### TASK DETAILS
Make a word-for-word copy of the entries below from their first line through the line with "1. Pockets contain values.", and add nothing.

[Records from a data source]
#####

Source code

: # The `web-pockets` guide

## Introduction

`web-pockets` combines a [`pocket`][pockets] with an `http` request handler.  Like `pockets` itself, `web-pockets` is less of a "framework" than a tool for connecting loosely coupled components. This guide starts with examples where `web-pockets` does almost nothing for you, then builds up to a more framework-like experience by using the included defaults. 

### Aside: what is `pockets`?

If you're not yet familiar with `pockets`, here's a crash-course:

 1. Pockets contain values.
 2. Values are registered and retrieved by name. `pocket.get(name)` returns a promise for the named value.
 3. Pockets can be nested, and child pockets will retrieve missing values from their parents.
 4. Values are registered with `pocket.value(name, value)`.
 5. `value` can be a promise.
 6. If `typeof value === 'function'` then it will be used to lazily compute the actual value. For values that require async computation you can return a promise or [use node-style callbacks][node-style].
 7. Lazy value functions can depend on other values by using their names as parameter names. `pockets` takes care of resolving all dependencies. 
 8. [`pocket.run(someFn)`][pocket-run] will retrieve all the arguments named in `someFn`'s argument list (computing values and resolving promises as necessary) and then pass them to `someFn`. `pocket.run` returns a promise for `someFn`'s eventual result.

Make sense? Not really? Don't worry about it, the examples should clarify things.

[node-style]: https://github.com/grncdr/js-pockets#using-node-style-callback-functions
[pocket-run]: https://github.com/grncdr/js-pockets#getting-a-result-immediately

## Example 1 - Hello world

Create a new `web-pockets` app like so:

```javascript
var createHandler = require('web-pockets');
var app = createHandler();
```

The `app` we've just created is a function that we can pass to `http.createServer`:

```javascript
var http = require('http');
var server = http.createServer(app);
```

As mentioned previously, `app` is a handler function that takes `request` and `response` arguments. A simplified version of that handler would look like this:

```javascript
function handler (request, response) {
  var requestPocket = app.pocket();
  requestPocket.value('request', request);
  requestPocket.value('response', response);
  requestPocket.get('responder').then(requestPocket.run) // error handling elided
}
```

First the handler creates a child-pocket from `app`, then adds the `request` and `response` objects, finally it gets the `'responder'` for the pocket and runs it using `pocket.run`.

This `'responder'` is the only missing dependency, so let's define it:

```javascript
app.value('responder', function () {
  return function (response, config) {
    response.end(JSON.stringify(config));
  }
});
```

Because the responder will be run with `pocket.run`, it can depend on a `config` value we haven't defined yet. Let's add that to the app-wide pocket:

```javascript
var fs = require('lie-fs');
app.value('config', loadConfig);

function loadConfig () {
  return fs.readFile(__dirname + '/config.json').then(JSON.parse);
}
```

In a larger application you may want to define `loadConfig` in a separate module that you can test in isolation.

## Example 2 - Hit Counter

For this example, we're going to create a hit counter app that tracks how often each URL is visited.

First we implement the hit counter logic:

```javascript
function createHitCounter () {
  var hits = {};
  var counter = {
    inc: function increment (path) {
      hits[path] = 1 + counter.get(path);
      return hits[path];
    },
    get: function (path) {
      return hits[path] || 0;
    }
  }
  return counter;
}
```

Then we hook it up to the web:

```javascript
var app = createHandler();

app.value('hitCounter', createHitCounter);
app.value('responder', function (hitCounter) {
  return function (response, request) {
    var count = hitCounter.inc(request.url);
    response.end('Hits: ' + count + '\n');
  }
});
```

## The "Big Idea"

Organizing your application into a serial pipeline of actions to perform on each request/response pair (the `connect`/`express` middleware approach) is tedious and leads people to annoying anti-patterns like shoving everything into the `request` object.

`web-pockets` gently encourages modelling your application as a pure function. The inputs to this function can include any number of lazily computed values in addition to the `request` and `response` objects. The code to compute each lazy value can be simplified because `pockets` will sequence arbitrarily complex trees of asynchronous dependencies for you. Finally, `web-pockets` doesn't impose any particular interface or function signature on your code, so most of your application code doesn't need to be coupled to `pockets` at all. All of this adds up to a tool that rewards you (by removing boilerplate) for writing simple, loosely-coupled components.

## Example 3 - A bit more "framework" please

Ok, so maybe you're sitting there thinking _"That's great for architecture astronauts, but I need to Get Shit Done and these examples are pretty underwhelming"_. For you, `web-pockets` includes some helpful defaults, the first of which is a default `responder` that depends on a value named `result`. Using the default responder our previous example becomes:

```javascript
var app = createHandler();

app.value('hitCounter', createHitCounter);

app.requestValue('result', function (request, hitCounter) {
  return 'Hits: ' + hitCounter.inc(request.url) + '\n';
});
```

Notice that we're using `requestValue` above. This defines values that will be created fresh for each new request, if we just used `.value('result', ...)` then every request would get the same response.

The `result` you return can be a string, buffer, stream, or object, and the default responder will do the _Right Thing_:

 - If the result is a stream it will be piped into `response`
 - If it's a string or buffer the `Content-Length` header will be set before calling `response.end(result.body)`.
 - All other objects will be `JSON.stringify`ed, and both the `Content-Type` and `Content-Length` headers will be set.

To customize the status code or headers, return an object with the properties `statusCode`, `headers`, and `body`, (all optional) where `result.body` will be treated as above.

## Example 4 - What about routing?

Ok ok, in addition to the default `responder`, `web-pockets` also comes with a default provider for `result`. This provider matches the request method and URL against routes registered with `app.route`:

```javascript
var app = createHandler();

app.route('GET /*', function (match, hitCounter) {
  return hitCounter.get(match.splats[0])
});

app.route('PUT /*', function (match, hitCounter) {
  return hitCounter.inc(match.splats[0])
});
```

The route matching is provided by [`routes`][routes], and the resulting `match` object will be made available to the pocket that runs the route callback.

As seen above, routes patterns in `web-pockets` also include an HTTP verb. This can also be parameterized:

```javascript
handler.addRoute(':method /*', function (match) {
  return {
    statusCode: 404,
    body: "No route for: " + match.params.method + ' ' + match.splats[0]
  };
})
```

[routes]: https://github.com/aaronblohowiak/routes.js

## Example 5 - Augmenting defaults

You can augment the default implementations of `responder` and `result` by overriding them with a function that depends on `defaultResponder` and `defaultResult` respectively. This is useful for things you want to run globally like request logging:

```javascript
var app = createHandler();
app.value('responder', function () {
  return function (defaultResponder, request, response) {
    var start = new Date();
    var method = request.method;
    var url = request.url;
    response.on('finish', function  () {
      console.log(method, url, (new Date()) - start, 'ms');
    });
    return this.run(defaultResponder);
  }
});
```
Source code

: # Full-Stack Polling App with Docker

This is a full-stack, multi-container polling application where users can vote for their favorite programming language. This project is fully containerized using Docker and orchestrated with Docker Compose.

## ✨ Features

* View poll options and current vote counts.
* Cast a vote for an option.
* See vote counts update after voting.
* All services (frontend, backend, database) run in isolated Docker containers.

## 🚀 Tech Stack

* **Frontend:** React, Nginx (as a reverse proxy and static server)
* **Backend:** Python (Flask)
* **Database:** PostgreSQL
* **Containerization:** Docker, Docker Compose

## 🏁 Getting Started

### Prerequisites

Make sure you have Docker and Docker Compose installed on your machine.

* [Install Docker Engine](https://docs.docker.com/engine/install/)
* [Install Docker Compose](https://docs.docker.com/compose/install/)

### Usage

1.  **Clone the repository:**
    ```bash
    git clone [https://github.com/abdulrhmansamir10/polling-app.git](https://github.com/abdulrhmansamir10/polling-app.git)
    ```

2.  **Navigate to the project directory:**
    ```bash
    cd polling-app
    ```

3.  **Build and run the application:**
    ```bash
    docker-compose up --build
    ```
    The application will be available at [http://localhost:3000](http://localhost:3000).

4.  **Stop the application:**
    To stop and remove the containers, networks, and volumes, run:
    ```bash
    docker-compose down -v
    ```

#####

### EXERCISE SOLUTION
Source code

: # The `web-pockets` guide

## Introduction

`web-pockets` combines a [`pocket`][pockets] with an `http` request handler.  Like `pockets` itself, `web-pockets` is less of a "framework" than a tool for connecting loosely coupled components. This guide starts with examples where `web-pockets` does almost nothing for you, then builds up to a more framework-like experience by using the included defaults. 

### Aside: what is `pockets`?

If you're not yet familiar with `pockets`, here's a crash-course:

 1. Pockets contain values.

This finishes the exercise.